This example shows how to serialize and deserialize a DFA without dynamic memory allocation.

use regex_automata::{dfa::{Automaton, dense::DFA}, HalfMatch, Input};

// Compile our original DFA.
let original_dfa = DFA::new("foo[0-9]+")?;

// Create a 4KB buffer on the stack to store our serialized DFA. We
// need to use a special type to force the alignment of our [u8; N]
// array to be aligned to a 4 byte boundary.
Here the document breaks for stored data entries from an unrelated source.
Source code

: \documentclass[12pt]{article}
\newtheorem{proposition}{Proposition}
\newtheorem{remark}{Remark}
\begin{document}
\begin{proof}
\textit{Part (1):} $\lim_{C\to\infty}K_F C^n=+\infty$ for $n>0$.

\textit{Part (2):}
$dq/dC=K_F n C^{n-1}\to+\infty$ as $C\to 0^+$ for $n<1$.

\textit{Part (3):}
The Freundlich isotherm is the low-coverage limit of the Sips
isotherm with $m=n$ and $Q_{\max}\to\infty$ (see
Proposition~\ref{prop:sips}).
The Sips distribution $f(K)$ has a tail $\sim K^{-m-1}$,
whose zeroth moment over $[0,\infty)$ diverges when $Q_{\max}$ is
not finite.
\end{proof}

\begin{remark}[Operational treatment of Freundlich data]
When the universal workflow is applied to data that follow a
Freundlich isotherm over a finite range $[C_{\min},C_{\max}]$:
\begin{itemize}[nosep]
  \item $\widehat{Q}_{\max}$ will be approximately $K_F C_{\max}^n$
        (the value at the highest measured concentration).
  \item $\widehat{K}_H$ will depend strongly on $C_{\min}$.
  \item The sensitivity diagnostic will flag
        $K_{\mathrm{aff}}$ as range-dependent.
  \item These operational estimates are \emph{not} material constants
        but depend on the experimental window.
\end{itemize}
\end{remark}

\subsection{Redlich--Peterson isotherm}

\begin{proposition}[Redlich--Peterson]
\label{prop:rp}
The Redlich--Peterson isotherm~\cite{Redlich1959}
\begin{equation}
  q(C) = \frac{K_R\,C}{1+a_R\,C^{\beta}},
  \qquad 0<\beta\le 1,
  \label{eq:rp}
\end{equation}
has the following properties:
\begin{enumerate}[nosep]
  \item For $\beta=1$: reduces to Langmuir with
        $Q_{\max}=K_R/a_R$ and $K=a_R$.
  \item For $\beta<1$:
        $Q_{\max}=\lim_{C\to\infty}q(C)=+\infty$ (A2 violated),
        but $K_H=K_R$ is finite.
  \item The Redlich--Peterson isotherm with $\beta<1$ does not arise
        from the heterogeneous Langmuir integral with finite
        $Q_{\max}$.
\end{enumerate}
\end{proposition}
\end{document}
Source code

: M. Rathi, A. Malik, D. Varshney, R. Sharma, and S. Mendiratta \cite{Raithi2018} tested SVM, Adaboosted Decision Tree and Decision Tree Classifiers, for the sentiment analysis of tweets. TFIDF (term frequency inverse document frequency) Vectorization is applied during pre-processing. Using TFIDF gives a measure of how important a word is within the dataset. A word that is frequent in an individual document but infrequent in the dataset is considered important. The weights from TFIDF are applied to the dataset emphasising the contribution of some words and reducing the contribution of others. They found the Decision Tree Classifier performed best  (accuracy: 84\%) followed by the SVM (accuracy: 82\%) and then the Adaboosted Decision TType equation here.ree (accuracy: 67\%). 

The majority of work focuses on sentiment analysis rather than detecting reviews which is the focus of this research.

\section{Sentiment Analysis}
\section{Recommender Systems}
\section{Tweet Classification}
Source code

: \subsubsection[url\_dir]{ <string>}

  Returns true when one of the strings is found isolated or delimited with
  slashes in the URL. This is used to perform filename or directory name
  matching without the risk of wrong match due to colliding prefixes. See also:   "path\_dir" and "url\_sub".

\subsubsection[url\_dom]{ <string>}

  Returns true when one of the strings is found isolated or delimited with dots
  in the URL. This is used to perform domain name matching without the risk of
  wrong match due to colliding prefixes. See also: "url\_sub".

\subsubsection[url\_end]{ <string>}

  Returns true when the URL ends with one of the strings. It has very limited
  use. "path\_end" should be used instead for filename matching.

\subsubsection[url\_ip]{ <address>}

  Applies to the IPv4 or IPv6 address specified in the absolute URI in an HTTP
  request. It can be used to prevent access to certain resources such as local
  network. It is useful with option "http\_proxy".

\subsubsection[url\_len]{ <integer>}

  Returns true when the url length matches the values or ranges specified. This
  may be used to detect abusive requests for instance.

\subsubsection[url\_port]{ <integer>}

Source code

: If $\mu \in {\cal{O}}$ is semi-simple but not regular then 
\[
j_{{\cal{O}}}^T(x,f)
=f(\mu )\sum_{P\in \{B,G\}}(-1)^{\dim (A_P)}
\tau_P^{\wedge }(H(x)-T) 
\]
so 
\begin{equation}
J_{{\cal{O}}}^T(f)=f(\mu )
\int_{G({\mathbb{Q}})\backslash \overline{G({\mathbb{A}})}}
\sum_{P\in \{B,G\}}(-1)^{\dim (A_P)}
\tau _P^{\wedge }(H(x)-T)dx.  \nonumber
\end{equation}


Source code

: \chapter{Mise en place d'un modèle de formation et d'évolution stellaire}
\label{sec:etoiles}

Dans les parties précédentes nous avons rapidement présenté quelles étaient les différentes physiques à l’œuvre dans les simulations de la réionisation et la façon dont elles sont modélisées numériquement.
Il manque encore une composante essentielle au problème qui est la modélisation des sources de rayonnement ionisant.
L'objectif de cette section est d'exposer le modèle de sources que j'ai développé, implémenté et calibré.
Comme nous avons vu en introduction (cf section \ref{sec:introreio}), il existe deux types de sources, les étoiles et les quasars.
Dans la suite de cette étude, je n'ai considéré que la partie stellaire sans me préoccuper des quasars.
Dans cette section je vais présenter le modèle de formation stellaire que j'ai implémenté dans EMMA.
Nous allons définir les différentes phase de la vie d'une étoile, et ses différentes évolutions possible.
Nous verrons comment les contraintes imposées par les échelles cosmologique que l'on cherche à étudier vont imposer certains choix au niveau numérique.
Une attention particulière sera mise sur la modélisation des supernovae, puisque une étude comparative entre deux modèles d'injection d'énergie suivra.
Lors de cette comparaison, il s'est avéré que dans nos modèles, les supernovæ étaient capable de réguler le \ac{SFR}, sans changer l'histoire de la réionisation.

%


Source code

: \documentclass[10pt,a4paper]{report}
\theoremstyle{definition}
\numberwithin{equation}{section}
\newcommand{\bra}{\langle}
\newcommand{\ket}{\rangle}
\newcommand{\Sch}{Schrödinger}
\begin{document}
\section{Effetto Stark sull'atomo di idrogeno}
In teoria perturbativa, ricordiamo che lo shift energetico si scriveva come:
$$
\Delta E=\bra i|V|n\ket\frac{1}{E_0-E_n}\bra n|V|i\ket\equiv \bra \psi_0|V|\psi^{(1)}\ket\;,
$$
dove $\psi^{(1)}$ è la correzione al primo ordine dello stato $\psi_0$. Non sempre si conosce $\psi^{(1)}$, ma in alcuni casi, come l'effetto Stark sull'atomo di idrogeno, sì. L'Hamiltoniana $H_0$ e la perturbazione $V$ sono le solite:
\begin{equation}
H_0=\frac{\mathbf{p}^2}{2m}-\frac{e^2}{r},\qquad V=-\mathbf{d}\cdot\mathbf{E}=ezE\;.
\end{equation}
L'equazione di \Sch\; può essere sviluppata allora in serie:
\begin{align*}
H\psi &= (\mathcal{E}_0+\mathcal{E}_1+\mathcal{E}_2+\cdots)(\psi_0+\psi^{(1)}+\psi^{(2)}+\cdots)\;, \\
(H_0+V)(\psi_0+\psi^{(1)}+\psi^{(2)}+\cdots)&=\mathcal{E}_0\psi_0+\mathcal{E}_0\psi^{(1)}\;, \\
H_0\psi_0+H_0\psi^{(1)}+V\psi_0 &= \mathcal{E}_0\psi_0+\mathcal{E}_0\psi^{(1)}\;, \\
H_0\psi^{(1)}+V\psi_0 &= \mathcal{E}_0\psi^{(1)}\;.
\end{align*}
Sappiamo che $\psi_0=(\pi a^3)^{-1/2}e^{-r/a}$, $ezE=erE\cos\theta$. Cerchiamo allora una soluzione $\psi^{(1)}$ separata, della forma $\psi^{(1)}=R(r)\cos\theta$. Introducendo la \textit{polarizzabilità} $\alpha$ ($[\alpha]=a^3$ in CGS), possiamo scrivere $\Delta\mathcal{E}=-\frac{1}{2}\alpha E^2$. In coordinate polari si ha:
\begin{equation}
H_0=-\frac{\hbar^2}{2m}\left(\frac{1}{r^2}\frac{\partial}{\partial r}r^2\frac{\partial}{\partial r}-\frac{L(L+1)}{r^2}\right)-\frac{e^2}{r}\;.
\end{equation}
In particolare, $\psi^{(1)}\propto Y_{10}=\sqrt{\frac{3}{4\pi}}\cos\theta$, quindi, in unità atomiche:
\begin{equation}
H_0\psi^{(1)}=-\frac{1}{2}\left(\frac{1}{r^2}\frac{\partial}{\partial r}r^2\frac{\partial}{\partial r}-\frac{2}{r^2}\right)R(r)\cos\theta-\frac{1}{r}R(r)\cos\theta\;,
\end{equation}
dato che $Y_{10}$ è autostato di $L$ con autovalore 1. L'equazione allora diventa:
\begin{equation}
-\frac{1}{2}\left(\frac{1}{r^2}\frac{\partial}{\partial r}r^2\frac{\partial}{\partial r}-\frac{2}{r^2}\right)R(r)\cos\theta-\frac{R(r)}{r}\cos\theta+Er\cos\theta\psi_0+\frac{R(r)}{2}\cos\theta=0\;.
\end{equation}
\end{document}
Otherwise, deserializing
// the DFA may fail because of an alignment mismatch.
#[repr(C)]
struct Aligned<B: ?Sized> {
    _align: [u32; 0],
    bytes: B,
}
let mut buf = Aligned { _align: [], bytes: [0u8; 4 * (1<<10)] };
let written = original_dfa.write_to_native_endian(&mut buf.bytes)?;
let dfa: DFA<&[u32]> = DFA::from_bytes(&buf.bytes[..written])?.0;

let expected = Some(HalfMatch::must(0, 8));
assert_eq!(expected, dfa.try_search_fwd(&Input::new("foo12345"))?);
source

pub fn write_to_len(&self) -> usize

Return the total number of bytes required to serialize this DFA.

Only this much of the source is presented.